O crente não tem de ser anti-ateu. Será que o ateu terá de ser anticrente? Sucede que a novidade hoje já não é o ateísmo; é a atitude anti-religiosa. O que mais impressiona atualmente não é haver quem não tenha fé; é haver quem hostilize quem pretende viver a fé que tem.

O regresso da intolerância — assinalado recentemente por Lídia Jorge — não é um exclusivo da religião. A intolerância vai assumindo também uma feição cada vez mais anti-religiosa. No ocidente, esta intolerância não é feita através de uma perseguição declarada. Ela é tecida sobretudo através de condicionamentos e depreciações. Na hora que passa, a religião não é abertamente combatida. Mas a sua expressão é crescentemente limitada e teimosamente retorcida.

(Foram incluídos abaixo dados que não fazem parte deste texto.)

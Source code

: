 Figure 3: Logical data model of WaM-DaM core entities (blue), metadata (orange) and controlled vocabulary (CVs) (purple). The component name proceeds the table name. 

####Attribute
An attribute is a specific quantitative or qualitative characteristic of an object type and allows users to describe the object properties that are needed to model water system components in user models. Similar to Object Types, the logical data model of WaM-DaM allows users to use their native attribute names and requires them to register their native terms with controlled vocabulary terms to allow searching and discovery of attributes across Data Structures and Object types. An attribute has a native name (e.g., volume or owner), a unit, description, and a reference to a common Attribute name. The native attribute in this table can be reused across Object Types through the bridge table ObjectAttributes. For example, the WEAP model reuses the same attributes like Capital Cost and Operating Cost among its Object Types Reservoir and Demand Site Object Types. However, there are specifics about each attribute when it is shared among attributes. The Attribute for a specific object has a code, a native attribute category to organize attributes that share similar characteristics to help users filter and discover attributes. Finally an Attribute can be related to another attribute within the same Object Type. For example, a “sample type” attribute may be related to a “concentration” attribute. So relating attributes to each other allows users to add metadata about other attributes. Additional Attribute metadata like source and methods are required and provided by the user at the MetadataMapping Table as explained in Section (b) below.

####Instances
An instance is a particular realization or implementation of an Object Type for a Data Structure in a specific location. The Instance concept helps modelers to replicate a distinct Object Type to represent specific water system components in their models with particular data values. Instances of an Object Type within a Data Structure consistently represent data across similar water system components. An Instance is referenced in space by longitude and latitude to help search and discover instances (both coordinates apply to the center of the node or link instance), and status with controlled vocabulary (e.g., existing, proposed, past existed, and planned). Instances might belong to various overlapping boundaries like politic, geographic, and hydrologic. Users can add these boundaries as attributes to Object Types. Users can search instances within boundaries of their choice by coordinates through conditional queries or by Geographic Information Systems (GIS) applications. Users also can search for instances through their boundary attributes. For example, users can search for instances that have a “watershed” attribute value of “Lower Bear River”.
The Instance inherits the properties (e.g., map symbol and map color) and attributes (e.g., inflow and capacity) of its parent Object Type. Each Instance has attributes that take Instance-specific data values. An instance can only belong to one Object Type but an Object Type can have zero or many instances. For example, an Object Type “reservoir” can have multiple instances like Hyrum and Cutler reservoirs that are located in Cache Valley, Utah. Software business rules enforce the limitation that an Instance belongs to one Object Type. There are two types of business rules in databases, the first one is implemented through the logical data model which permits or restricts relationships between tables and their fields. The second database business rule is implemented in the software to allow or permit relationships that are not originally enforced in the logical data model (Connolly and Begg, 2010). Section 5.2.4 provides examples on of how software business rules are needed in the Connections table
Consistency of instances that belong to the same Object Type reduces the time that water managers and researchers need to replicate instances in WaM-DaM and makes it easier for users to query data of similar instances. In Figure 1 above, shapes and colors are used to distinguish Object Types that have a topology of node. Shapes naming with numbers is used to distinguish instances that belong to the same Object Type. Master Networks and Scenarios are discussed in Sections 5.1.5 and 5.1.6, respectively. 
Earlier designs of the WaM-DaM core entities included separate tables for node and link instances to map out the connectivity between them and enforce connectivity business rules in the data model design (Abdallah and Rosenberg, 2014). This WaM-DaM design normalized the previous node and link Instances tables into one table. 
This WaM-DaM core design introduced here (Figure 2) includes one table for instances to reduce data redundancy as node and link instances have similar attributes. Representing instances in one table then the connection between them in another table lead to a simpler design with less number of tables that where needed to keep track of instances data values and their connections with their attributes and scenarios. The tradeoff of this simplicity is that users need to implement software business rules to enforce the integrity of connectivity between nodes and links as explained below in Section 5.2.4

Polarizado o tempo em torno do instante, o perene da mensagem tende a ser zurzido como retrógrado, desfasado. As manifestações de fé são, muitas vezes, truncadas e distorcidas. Há quem as apresente com um ar escarnecedor e zombeteiro. À semelhança dos outros poderes, também o poder mediático não é favorável à religião. Em nome de uma presumida neutralidade, opta-se geralmente por um silenciamento. Este é pontualmente quebrado para expor aspectos marginais. Ou então — como tem sucedido ultimamente — para explorar «ad nauseam» algumas fragilidades.

Acontece que, dada a sua capacidade para influenciar, os «media» acabam por formatar a sensibilidade das pessoas acerca da religião. São muitos os que validam a mais improvável informação sem cuidar de conferir a respectiva veracidade.

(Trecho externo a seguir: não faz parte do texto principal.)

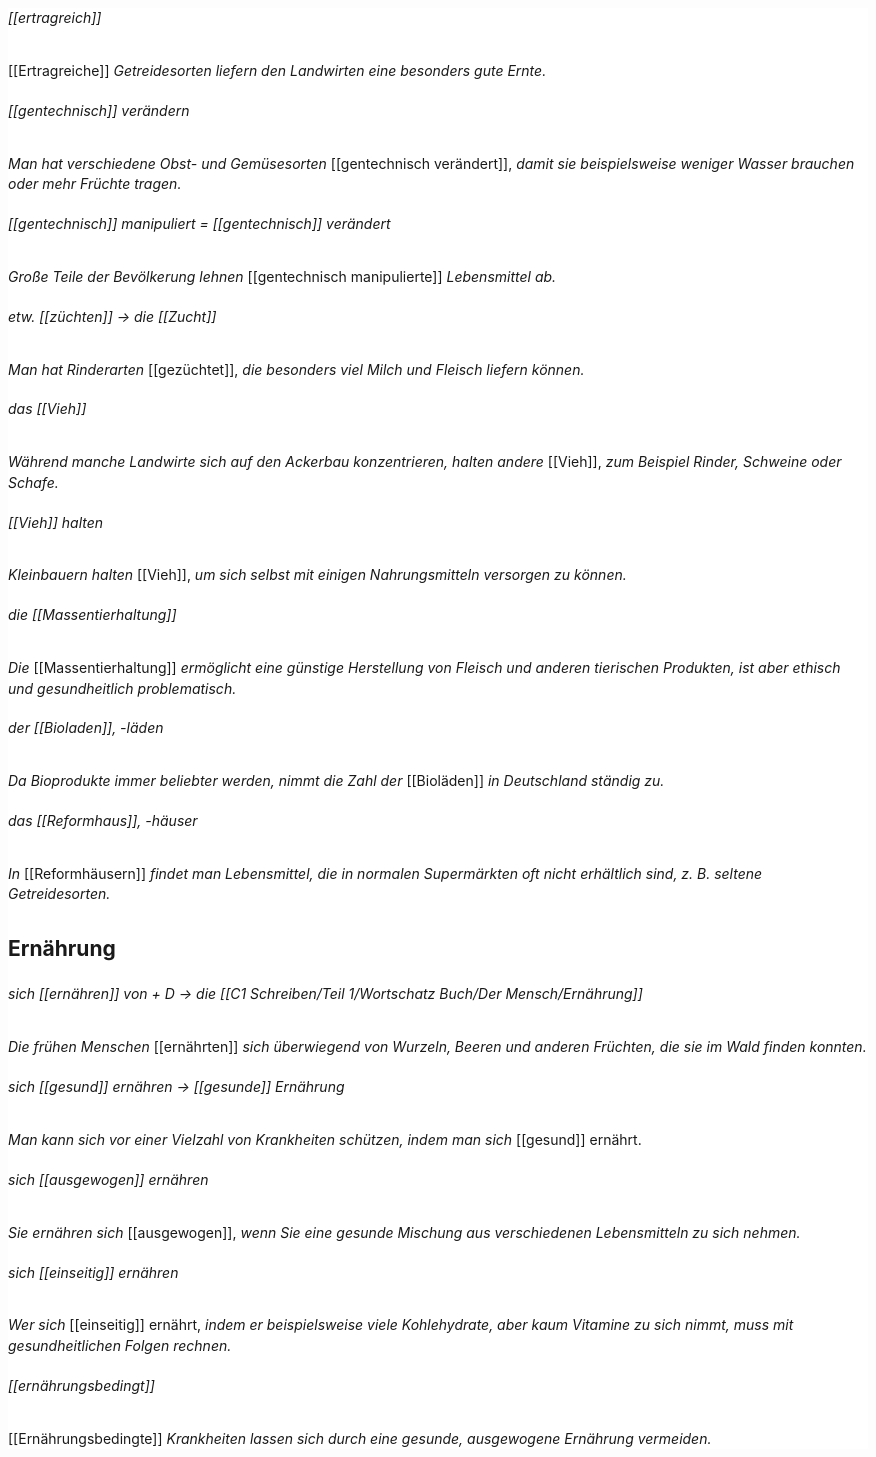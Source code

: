 ###### [[ertragreich]]
[[Ertragreiche]] *Getreidesorten liefern den Landwirten eine besonders gute Ernte.*

###### [[gentechnisch]] verändern
*Man hat verschiedene Obst- und Gemüsesorten* [[gentechnisch verändert]], *damit sie beispielsweise weniger Wasser brauchen oder mehr Früchte tragen.*

###### [[gentechnisch]] manipuliert = [[gentechnisch]] verändert
*Große Teile der Bevölkerung lehnen* [[gentechnisch manipulierte]] *Lebensmittel ab.*

###### etw. [[züchten]] → die [[Zucht]]
*Man hat Rinderarten* [[gezüchtet]], *die besonders viel Milch und Fleisch liefern können.*

###### das [[Vieh]]
*Während manche Landwirte sich auf den Ackerbau konzentrieren, halten andere* [[Vieh]], *zum Beispiel Rinder, Schweine oder Schafe.*

###### [[Vieh]] halten
*Kleinbauern halten* [[Vieh]], *um sich selbst mit einigen Nahrungsmitteln versorgen zu können.*

###### die [[Massentierhaltung]]
*Die* [[Massentierhaltung]] *ermöglicht eine günstige Herstellung von Fleisch und anderen tierischen Produkten, ist aber ethisch und gesundheitlich problematisch.*

###### der [[Bioladen]], -läden
*Da Bioprodukte immer beliebter werden, nimmt die Zahl der* [[Bioläden]] *in Deutschland ständig zu.*

###### das [[Reformhaus]], -häuser
*In* [[Reformhäusern]] *findet man Lebensmittel, die in normalen Supermärkten oft nicht erhältlich sind, z. B. seltene Getreidesorten.*

## Ernährung
###### sich [[ernähren]] von + D → die [[C1 Schreiben/Teil 1/Wortschatz Buch/Der Mensch/Ernährung]]
*Die frühen Menschen* [[ernährten]] *sich überwiegend von Wurzeln, Beeren und anderen Früchten, die sie im Wald finden konnten.*

###### sich [[gesund]] ernähren → [[gesunde]] Ernährung
*Man kann sich vor einer Vielzahl von Krankheiten schützen, indem man sich* [[gesund]] ernährt.

###### sich [[ausgewogen]] ernähren
*Sie ernähren sich* [[ausgewogen]], *wenn Sie eine gesunde Mischung aus verschiedenen Lebensmitteln zu sich nehmen.*

###### sich [[einseitig]] ernähren
*Wer sich* [[einseitig]] ernährt, *indem er beispielsweise viele Kohlehydrate, aber kaum Vitamine zu sich nimmt, muss mit gesundheitlichen Folgen rechnen.*

###### [[ernährungsbedingt]]
[[Ernährungsbedingte]] *Krankheiten lassen sich durch eine gesunde, ausgewogene Ernährung vermeiden.*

Quem lê os documentos da Igreja? Quando muito, lê-se o que é dito — e mostrado — sobre tais documentos. Sem nos apercebermos, não debatemos o que dizem diretamente os Padres, os Bispos e o Papa. Passamos o tempo a discutir o que sobre eles passa nos jornais, nas televisões e nas redes sociais.

Dir-se-á que é a realidade, a que temos de nos habituar. O problema é que aquilo que é veiculado parece partir de arquétipos e preconceitos anti-religiosos. Quantas não são as vezes em que temos de coar o que nos é transmitido, encaminhando os interlocutores para o encontro com a realidade e com as fontes?
Mas há sempre quem tome uma possibilidade como um facto consumado. E não falta sequer quem transforme uma mera suspeita numa definitiva — e impiedosa — sentença. Acresce que nesta intolerância quase ninguém repara. O direito de não crer é indiscutível. Mas será que o dever de respeitar quem crê é menos sagrado?

Frei Francisco Bezerra do Nascimento, OFMConv.